▸ TASK TO COMPLETE: List all lines of the data containing the word "number".

[Stored entries]
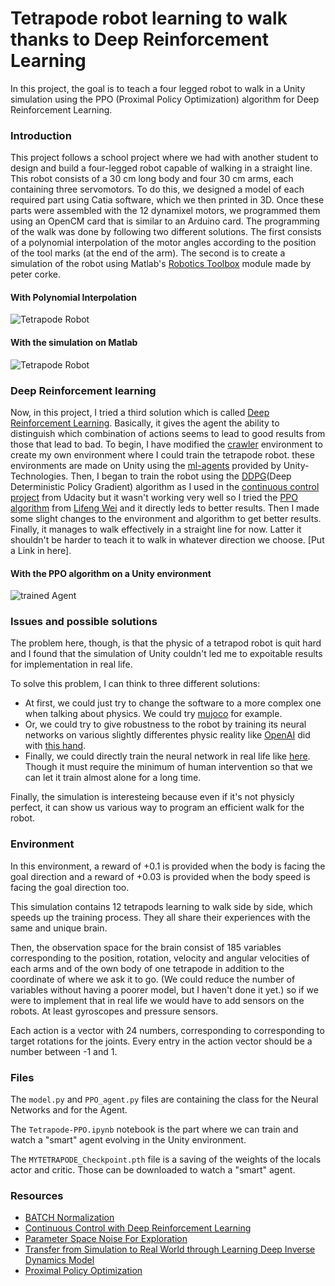 [//]: # (Image References)

[image1]: walking.gif "Trained Agent"
[image2]: couverture.png "Tetrapode"
[image3]: SlawRealWalk.gif "SlawRealWalk"
[image4]: FastRealWalk.gif "FastRealWalk"



# Tetrapode robot learning to walk thanks to Deep Reinforcement Learning
In this project, the goal is to teach a four legged robot to walk in a Unity simulation using the PPO (Proximal Policy Optimization) algorithm for Deep Reinforcement Learning.

### Introduction
This project follows a school project where we had with another student to design and build a four-legged robot capable of walking in a straight line. This robot consists of a 30 cm long body and four 30 cm arms, each containing three servomotors. To do this, we designed a model of each required part using Catia software, which we then printed in 3D. Once these parts were assembled with the 12 dynamixel motors, we programmed them using an OpenCM card that is similar to an Arduino card. The programming of the walk was done by following two different solutions. The first consists of a polynomial interpolation of the motor angles according to the position of the tool marks (at the end of the arm). The second is to create a simulation of the robot using Matlab's [Robotics Toolbox](https://petercorke.com/wordpress/toolboxes/robotics-toolbox) module made by peter corke.

#### With Polynomial Interpolation
![Tetrapode Robot][image3] 

#### With the simulation on Matlab
![Tetrapode Robot][image4] 

### Deep Reinforcement learning
Now, in this project, I tried a third solution which is called [Deep Reinforcement Learning](https://en.wikipedia.org/wiki/Deep_reinforcement_learning). Basically, it gives the agent the ability to distinguish which combination of actions seems to lead to good results from those that lead to bad.
To begin, I have modified the [crawler](https://github.com/Unity-Technologies/ml-agents/blob/master/docs/Learning-Environment-Examples.md) environment  to create my own environment where I could train the tetrapode robot. these environments are made on Unity using the [ml-agents](https://github.com/Unity-Technologies/ml-agents/) provided by Unity-Technologies.
Then, I began to train the robot using the [DDPG](https://towardsdatascience.com/deep-deterministic-policy-gradients-explained-2d94655a9b7b)(Deep Deterministic Policy Gradient) algorithm as I used in the [continuous control project](https://github.com/GeraudMM/Continuous-Control-with-DeepRL/blob/master/README.md) from Udacity but it wasn't working very well so I tried the [PPO algorithm](https://github.com/ZeratuuLL/Reinforcement-Learning/blob/master/Continuous%20Control/Crawler/Crawler.ipynb) from [Lifeng Wei](https://github.com/ZeratuuLL) and it directly leds to better results. Then I made some slight changes to the environment and algorithm to get better results. Finally, it manages to walk effectively in a straight line for now. Latter it shouldn't be harder to teach it to walk in whatever direction we choose. [Put a Link in here].

#### With the PPO algorithm on a Unity environment
![trained Agent][image1]

### Issues and possible solutions
The problem here, though, is that the physic of a tetrapod robot is quit hard and I found that the simulation of Unity couldn't led me to expoitable results for implementation in real life. 

To solve this problem, I can think to three different solutions:
 - At first, we could just try to change the software to a more complex one when talking about physics. We could try [mujoco](https://gym.openai.com/envs/#mujoco) for example.
 - Or, we could try to give robustness to the robot by training its neural networks on various slightly differentes physic reality like [OpenAI](https://openai.com/) did with [this hand](https://openai.com/blog/learning-dexterity/).
 - Finally, we could directly train the neural network in real life like [here](https://www.youtube.com/watch?v=V05SuCSRAtg). Though it must require the minimum of human intervention so that we can let it train almost alone for a long time.

Finally, the simulation is interesteing because even if it's not physicly perfect, it can show us various way to program an efficient walk for the robot.

### Environment
In this environment, a reward of +0.1 is provided when the body is facing the goal direction and a reward of +0.03 is provided when the body speed is facing the goal direction too.

This simulation contains 12 tetrapods learning to walk side by side, which speeds up the training process. They all share their experiences with the same and unique brain.

Then, the observation space for the brain consist of 185 variables corresponding to the position, rotation, velocity and angular velocities of each arms and of the own body of one tetrapode in addition to the coordinate of where we ask it to go. (We could reduce the number of variables without having a poorer model, but I haven't done it yet.) so if we were to implement that in real life we would have to add sensors on the robots. At least gyroscopes and pressure sensors.

Each action is a vector with 24 numbers, corresponding to corresponding to target rotations for the joints. Every entry in the action vector should be a number between -1 and 1.


### Files
The `model.py` and `PPO_agent.py` files are containing the class for the Neural Networks and for the Agent.

The `Tetrapode-PPO.ipynb` notebook is the part where we can train and watch a "smart" agent evolving in the Unity environment.

The `MYTETRAPODE_Checkpoint.pth` file is a saving of the weights of the locals actor and critic. Those can be downloaded to watch a "smart" agent.


### Resources
- [BATCH Normalization](https://arxiv.org/abs/1502.03167)
- [Continuous Control with Deep Reinforcement Learning](https://arxiv.org/abs/1509.02971)
- [Parameter Space Noise For Exploration](https://arxiv.org/pdf/1706.01905.pdf)
- [Transfer from Simulation to Real World through Learning Deep Inverse Dynamics Model](https://arxiv.org/abs/1610.03518)
- [Proximal Policy Optimization](https://arxiv.org/abs/1707.06347)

▸ ANSWER FOR THE TASK:
Then, the observation space for the brain consist of 185 variables corresponding to the position, rotation, velocity and angular velocities of each arms and of the own body of one tetrapode in addition to the coordinate of where we ask it to go. (We could reduce the number of variables without having a poorer model, but I haven't done it yet.) so if we were to implement that in real life we would have to add sensors on the robots. At least gyroscopes and pressure sensors.
Each action is a vector with 24 numbers, corresponding to corresponding to target rotations for the joints. Every entry in the action vector should be a number between -1 and 1.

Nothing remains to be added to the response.